Director of the Administrative Office of the President
- Incumbent
- Assumed office 7 September 2021
- Leader: Hibatullah Akhundzada
- Prime Minister: Mohammad Hassan Akhund (acting)

Director of the Kandahar Information Centre
- In office c. 1995 – c. 2001
- Prime Minister: Mohammed Rabbani Abdul Kabir
- Leader: Mohammed Omar

Personal details
- Party: Taliban
- Occupation: Politician, Taliban member

= Ahmad Jan Ahmady =

Afghan Director of the Administrative Office of the President since 2021

Maulawi Ahmad Jan Ahmady (احمدجان احمدی /ps/), also spelt Ahmad Jan Ahmadi or Ahmadjan Ahmadi, is the director of the Administrative Office of the President of the Islamic Emirate of Afghanistan. He born in Ghazni in 1974, he has experience in administrative affairs.

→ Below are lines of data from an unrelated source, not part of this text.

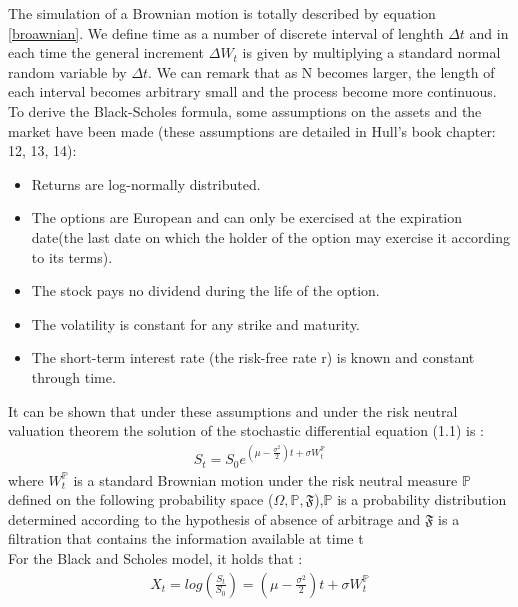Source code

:\documentclass[12pt]{report}
\begin{document}
The simulation of a Brownian motion is totally described by equation  \eqref{broawnian}. We define time as a number of discrete interval of lenghth $\Delta t$ and in each time the general increment $\Delta W_t$ is given by multiplying  a standard normal random variable by $\Delta t$. We can remark that as N becomes larger, the length of each interval becomes arbitrary small and the process become more continuous. \\


To derive the Black-Scholes formula, some assumptions on the assets and the market have been made (these assumptions are detailed in Hull's book chapter: 12, 13, 14):
\begin{itemize}
\item Returns are log-normally distributed.
\item The options are European and can only be exercised at the expiration date(the last date on which the holder of the option may exercise it according to its terms).
\item The stock pays no dividend during the life of the option.
\item The volatility is constant for any strike and maturity.
\item The short-term interest rate (the risk-free rate r) is known and constant through time.
\end{itemize} 


It can be shown that under these assumptions and under the risk neutral valuation theorem the solution of the stochastic differential equation (1.1) is :
\begin{gather}
S_t= S_0 e^{(\mu-\frac{\sigma^2}{2})t+\sigma W^{\mathbb{P}}_t}
\end{gather}
where $W_t^{\mathbb{P}}$ is a standard Brownian motion under the risk neutral measure $\mathbb{P}$  defined on the following probability space ($\Omega, \mathbb{P},\mathfrak{F}$),$\mathbb{P}$ is a probability distribution determined according to the hypothesis of absence of arbitrage and $\mathfrak{F}$ is a filtration that contains the information available at time t\\
For the Black and Scholes model, it holds that : 
\begin{gather}
X_t=log(\frac{S_t}{S_0})=(\mu-\frac{\sigma^2}{2})t+\sigma W^{\mathbb{P}}_t
\end{gather}
\end{document}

He started his career in IEA in 1994, in 1996 he was mayor of Herat, after that He worked as director of Administrative affairs at foreign ministry when Mullah Mohammad Hassan was foreign minister in Taliban's regime before the US takeover, he was very close to Mullah Omar and worked as his secretary for years in 2001 he selected as ambassador to KSA. He also worked in different commissions of IEA between 2001 and 2016, he established a commission for education in IEA and also worked as deputy director of the IEA leadership office till 2020 than selected as director of IEA leadership office till Kabul takeover.
In September 2021 he started work as director of administrative office of president till August 2022.

Now he is DG State owned corporations since start of 2024, and known by Ahmad Jan bilal.